It is a big issue because the sector accounted for 25% of outstanding credit prior to ILF&S’s demise, according to HSBC calculations. And it had grown so big because traditional banks were not lending to the wider economy thanks to a debt overhang from an earlier lending binge.

Since August, the government has tried to credit flowing via 135bp in interest rate cuts. It has also enabled the most highly rated NBFCs to begin tapping the international bond markets for the first time helping to widen their funding sources.

However, analysts argue that the primary bond market is still largely shut to most NBFCs, signalling a poor credit transmission system. Credit Suisse also points out that weak M3 credit growth is holding the economy back.

For the 2019/20 Fiscal Year, the Indian government is forecasting 5% GDP growth, down from 6.81% the year before. This represents its lowest level in 11 years.

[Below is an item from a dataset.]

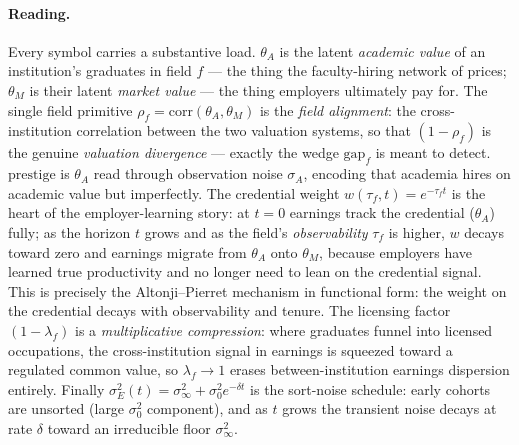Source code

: \documentclass[11pt]{article}
\begin{document}
\paragraph{Reading.} Every symbol carries a substantive load. $\theta_A$ is the latent \emph{academic value} of an institution's graduates in field $f$ --- the thing the faculty-hiring network of \citet{wapman2022quantifying} prices; $\theta_M$ is their latent \emph{market value} --- the thing employers ultimately pay for. The single field primitive $\rho_f=\mathrm{corr}(\theta_A,\theta_M)$ is the \emph{field alignment}: the cross-institution correlation between the two valuation systems, so that $(1-\rho_f)$ is the genuine \emph{valuation divergence} --- exactly the wedge $\mathrm{gap}_f$ is meant to detect. $\mathrm{prestige}$ is $\theta_A$ read through observation noise $\sigma_A$, encoding that academia hires on academic value but imperfectly. The credential weight $w(\tau_f,t)=e^{-\tau_f t}$ is the heart of the employer-learning story: at $t=0$ earnings track the credential ($\theta_A$) fully; as the horizon $t$ grows and as the field's \emph{observability} $\tau_f$ is higher, $w$ decays toward zero and earnings migrate from $\theta_A$ onto $\theta_M$, because employers have learned true productivity and no longer need to lean on the credential signal. This is precisely the Altonji--Pierret mechanism \citep{altonji2001employer} in functional form: the weight on the credential decays with observability and tenure. The licensing factor $(1-\lambda_f)$ is a \emph{multiplicative compression}: where graduates funnel into licensed occupations, the cross-institution signal in earnings is squeezed toward a regulated common value, so $\lambda_f\to 1$ erases between-institution earnings dispersion entirely. Finally $\sigma_E^2(t)=\sigma_\infty^2+\sigma_0^2 e^{-\delta t}$ is the sort-noise schedule: early cohorts are unsorted (large $\sigma_0^2$ component), and as $t$ grows the transient noise decays at rate $\delta$ toward an irreducible floor $\sigma_\infty^2$.
\end{document}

This coming fiscal year, supranational organisations like the World Bank and Asian Development are forecasting that GDP growth will stay flat in a 5% to 5.1% range. However, both forecasts were issued before India was faced with higher oil prices thanks to rising tensions in the Middle East.

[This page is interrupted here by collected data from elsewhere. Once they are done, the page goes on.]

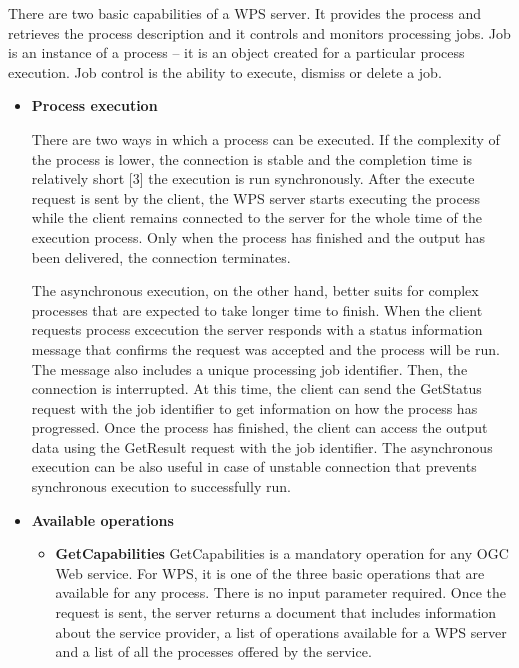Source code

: 

There are two basic capabilities of a WPS server. It provides the process and retrieves the process description and it controls and monitors processing jobs. Job is an instance of a process – it is an object created for a particular process execution. Job control is the ability to execute, dismiss or delete a job.

\begin{itemize}
\item \textbf{Process execution}


There are two ways in which a process can be executed. If the complexity of the process is lower, the connection is stable and the completion time is relatively short [3] the execution is run synchronously. After the execute request is sent by the client, the WPS server starts executing the process while the client remains connected to the server for the whole time of the execution process. Only when the process has finished and the output has been delivered, the connection terminates.\par
The asynchronous execution, on the other hand, better suits for complex processes that are expected to take longer time to finish. When the client requests process excecution the server responds with a status information message that confirms the request was accepted and the process will be run. The message also includes a unique processing job identifier. Then, the connection is interrupted. At this time, the client can send the GetStatus request with the job identifier to get information on how the process has progressed. Once the process has finished, the client can access the output data using the GetResult request with the job identifier. The asynchronous execution can be also useful in case of unstable connection that prevents synchronous execution to successfully run.

\item \textbf{Available operations}

\begin{itemize}

\item \textbf{GetCapabilities}
GetCapabilities is a mandatory operation for any OGC Web service. For WPS, it is one of the three basic operations that are available for any process. There is no input parameter required. Once the request is sent, the server returns a document that includes information about the service provider, a list of operations available for a WPS server and a list of all the processes offered by the service.


\end{itemize}
\end{itemize}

Economists say the country’s balance sheet malaise has never been fully overcome and in certain sectors is getting worse. Typical is the view of HSBC chief India economist, Pranjul Bhandari and his team.

“For a time it was forgotten as India’s economy got a welcome boost from falling oil prices, a surge in shadow bank lending and a rise in public sector investment,” he commented.

This means that while the overall banking sector’s non-performing loan (NPL) ratios are now dropping from double-digit levels, there are still potential flashpoints as the weakest NBFCs continue struggling. HSBC research points out that the corporate sector’s debt-to-equity ratios are also still trending up, from the mid 30% level in 2004 to almost 80% at the end of 2019.

The credit rating agencies agree. In a mid-December report, Moody’s said that real estate companies and the NBFCs that lend to them are “under a lot of stress.”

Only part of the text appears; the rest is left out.